Secondly, we need to be clear on who is responsible for what. Commonwealth, state, and territory governments must clarify their respective roles, and how they will work with each other and the mental health sector. Acute clinical services are necessary, but are only one part of the picture. Roles need to be defined for the other systems that people with mental illness encounter, like employment and housing, and which can help reduce the demand for expensive crisis services.

By properly defining roles and responsibilities, including for governments, non-government organisations and clinicians, we can ensure that there is ‘no wrong door’ regardless of how someone seeks help.

We also need to increase consumer and carer participation and choice. Consumers and carers must guide the services work for them. Meaningful involvement of people with lived experience should be at the heart of service design, delivery and evaluation. Consumers and carers must be involved in decisions that affect them – from the services available locally to the development of national policy.

Our future systems must match services to need.

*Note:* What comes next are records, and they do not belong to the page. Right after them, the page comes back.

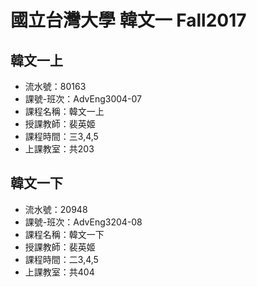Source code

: # 國立台灣大學 韓文一 Fall2017


## 韓文一上

* 流水號：80163
* 課號-班次：AdvEng3004-07
* 課程名稱：韓文一上
* 授課教師：裴英姬 
* 課程時間：三3,4,5
* 上課教室：共203


## 韓文一下

* 流水號：20948
* 課號-班次：AdvEng3204-08
* 課程名稱：韓文一下
* 授課教師：裴英姬 
* 課程時間：二3,4,5
* 上課教室：共404
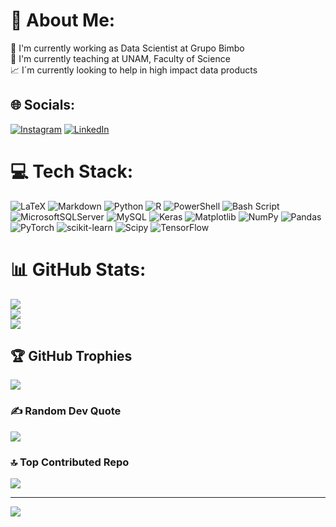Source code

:# 💫 About Me:
🔭 I'm currently working as Data Scientist at Grupo Bimbo<br>📓 I'm currently teaching at UNAM, Faculty of Science<br>📈 I´m currently looking to help in high impact data products


## 🌐 Socials:
[![Instagram](https://img.shields.io/badge/Instagram-%23E4405F.svg?logo=Instagram&logoColor=white)](https://instagram.com/danielrole) [![LinkedIn](https://img.shields.io/badge/LinkedIn-%230077B5.svg?logo=linkedin&logoColor=white)](https://linkedin.com/in/danielrole) 

# 💻 Tech Stack:
![LaTeX](https://img.shields.io/badge/latex-%23008080.svg?style=for-the-badge&logo=latex&logoColor=white) ![Markdown](https://img.shields.io/badge/markdown-%23000000.svg?style=for-the-badge&logo=markdown&logoColor=white) ![Python](https://img.shields.io/badge/python-3670A0?style=for-the-badge&logo=python&logoColor=ffdd54) ![R](https://img.shields.io/badge/r-%23276DC3.svg?style=for-the-badge&logo=r&logoColor=white) ![PowerShell](https://img.shields.io/badge/PowerShell-%235391FE.svg?style=for-the-badge&logo=powershell&logoColor=white) ![Bash Script](https://img.shields.io/badge/bash_script-%23121011.svg?style=for-the-badge&logo=gnu-bash&logoColor=white) ![MicrosoftSQLServer](https://img.shields.io/badge/Microsoft%20SQL%20Server-CC2927?style=for-the-badge&logo=microsoft%20sql%20server&logoColor=white) ![MySQL](https://img.shields.io/badge/mysql-4479A1.svg?style=for-the-badge&logo=mysql&logoColor=white) ![Keras](https://img.shields.io/badge/Keras-%23D00000.svg?style=for-the-badge&logo=Keras&logoColor=white) ![Matplotlib](https://img.shields.io/badge/Matplotlib-%23ffffff.svg?style=for-the-badge&logo=Matplotlib&logoColor=black) ![NumPy](https://img.shields.io/badge/numpy-%23013243.svg?style=for-the-badge&logo=numpy&logoColor=white) ![Pandas](https://img.shields.io/badge/pandas-%23150458.svg?style=for-the-badge&logo=pandas&logoColor=white) ![PyTorch](https://img.shields.io/badge/PyTorch-%23EE4C2C.svg?style=for-the-badge&logo=PyTorch&logoColor=white) ![scikit-learn](https://img.shields.io/badge/scikit--learn-%23F7931E.svg?style=for-the-badge&logo=scikit-learn&logoColor=white) ![Scipy](https://img.shields.io/badge/SciPy-%230C55A5.svg?style=for-the-badge&logo=scipy&logoColor=%white) ![TensorFlow](https://img.shields.io/badge/TensorFlow-%23FF6F00.svg?style=for-the-badge&logo=TensorFlow&logoColor=white)

# 📊 GitHub Stats:
![](https://github-readme-stats.vercel.app/api?username=danielrole&theme=dark&hide_border=false&include_all_commits=true&count_private=true)<br/>
![](https://github-readme-streak-stats.herokuapp.com/?user=danielrole&theme=dark&hide_border=false)<br/>
![](https://github-readme-stats.vercel.app/api/top-langs/?username=danielrole&theme=dark&hide_border=false&include_all_commits=true&count_private=true&layout=compact)

## 🏆 GitHub Trophies
![](https://github-profile-trophy.vercel.app/?username=danielrole&theme=radical&no-frame=true&no-bg=false&margin-w=4)

### ✍️ Random Dev Quote
![](Hola)

### 🔝 Top Contributed Repo
![](https://github-contributor-stats.vercel.app/api?username=danielrole&limit=5&theme=dark&combine_all_yearly_contributions=true)

---
[![](https://visitcount.itsvg.in/api?id=danielrole&icon=0&color=0)](https://visitcount.itsvg.in)

<!-- Proudly created with GPRM ( https://gprm.itsvg.in ) -->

For the mental health system to respond with effective, timely and evidence-based interventions, we need to ensure service providers, clinicians and other professionals have the knowledge, skills and resources to connect people to the right help at the right time.

We need to ensure that clinical services are linked with the right community services, psychosocial supports and opportunities for self-help, and that those services are available across the full spectrum of need. The challenges of integration are large but not insurmountable if worked through systematically with those effected.

The way governments fund service providers also needs major reform. We must get the incentives right to drive better outcomes. Services delivered in the community are far cheaper and often more effective than treating people in hospital. Our entire system of funding mental health services – from existing arrangements like Medicare, the PBS and block grants to innovative models like individualised funding – should work to reduce fragmentation rather than create it.

Financial arrangements should promote best practice service delivery and collaboration between services. Rewarding activity with no link to improved outcomes risks both jeopardising life outcomes for those who experience mental illness and the misallocation of scarce resources.

We must invest at the right time to achieve the greatest benefit. Improving mental health outcomes will increase national productivity and participation, reaping major economic dividends. We need to invest in mental health promotion and prevention and early intervention in mental illness to encourage help-seeking, challenge prejudice and discrimination, and avoid crisis wherever possible. Where appropriate, empowering consumers and carers to help themselves through new technology will yield high returns on investment and free up clinicians and others to help those with the highest needs.

Finally, governments and services must be accountable. At the moment we don’t have a complete picture of how much governments spend on services for people with mental illness or how effective that spending is. We must support an independent mechanism to provide timely reports on what governments are investing in and whether those investments are assisting consumers and carers to lead full and meaningful lives.

We are now in a period of waiting. While it’s up to the government to respond to the review, it’s our mission in the sector to continue to make our case for change heard.

Following the extensive media coverage around World Mental Health Day and particularly the ABC’s ‘MentalAs’ campaign, the nation is again talking seriously about mental health. However, this discussion is an ongoing task. Only through sustained effort will we see a commitment to the long-term systemic and fundamental reform of the mental health system – a commitment that is funded outside the usual short-term electoral and budgetary cycles.

This is our goal for governments and the broader mental health sector, and we encourage those who have an interest to join us in our efforts to influence the mental health system of the future.